** Opening DATASET EXCERPTS block **

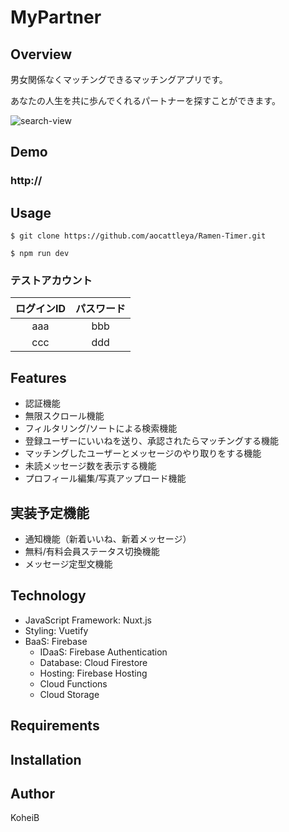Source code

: # MyPartner
## Overview

男女関係なくマッチングできるマッチングアプリです。

あなたの人生を共に歩んでくれるパートナーを探すことができます。

![search-view](https://user-images.githubusercontent.com/60537225/105216626-2b067e80-5b96-11eb-8bb6-40cd722bed40.png)

## Demo
### http://

## Usage

`$ git clone https://github.com/aocattleya/Ramen-Timer.git`

`$ npm run dev`

### テストアカウント

|ログインID|パスワード|
|:---:|:---:|
|aaa|bbb|
|ccc|ddd|

## Features

- 認証機能
- 無限スクロール機能
- フィルタリング/ソートによる検索機能
- 登録ユーザーにいいねを送り、承認されたらマッチングする機能
- マッチングしたユーザーとメッセージのやり取りをする機能
- 未読メッセージ数を表示する機能
- プロフィール編集/写真アップロード機能

## 実装予定機能

- 通知機能（新着いいね、新着メッセージ）
- 無料/有料会員ステータス切換機能
- メッセージ定型文機能
## Technology

- JavaScript Framework: Nuxt.js
- Styling: Vuetify
- BaaS: Firebase
  - IDaaS: Firebase Authentication
  - Database: Cloud Firestore
  - Hosting: Firebase Hosting
  - Cloud Functions
  - Cloud Storage

## Requirements

## Installation

## Author
KoheiB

** Closing DATASET EXCERPTS block **

AIM OF THE TASK ->
Output the lines of the records above exactly as they appear, from the line containing "## Overview" through the line containing "- フィルタリング/ソートによる検索機能".

EXERCISE OUTPUT ->
## Overview

男女関係なくマッチングできるマッチングアプリです。

あなたの人生を共に歩んでくれるパートナーを探すことができます。

![search-view](https://user-images.githubusercontent.com/60537225/105216626-2b067e80-5b96-11eb-8bb6-40cd722bed40.png)

## Demo
### http://

## Usage

`$ git clone https://github.com/aocattleya/Ramen-Timer.git`

`$ npm run dev`

### テストアカウント

|ログインID|パスワード|
|:---:|:---:|
|aaa|bbb|
|ccc|ddd|

## Features

- 認証機能
- 無限スクロール機能
- フィルタリング/ソートによる検索機能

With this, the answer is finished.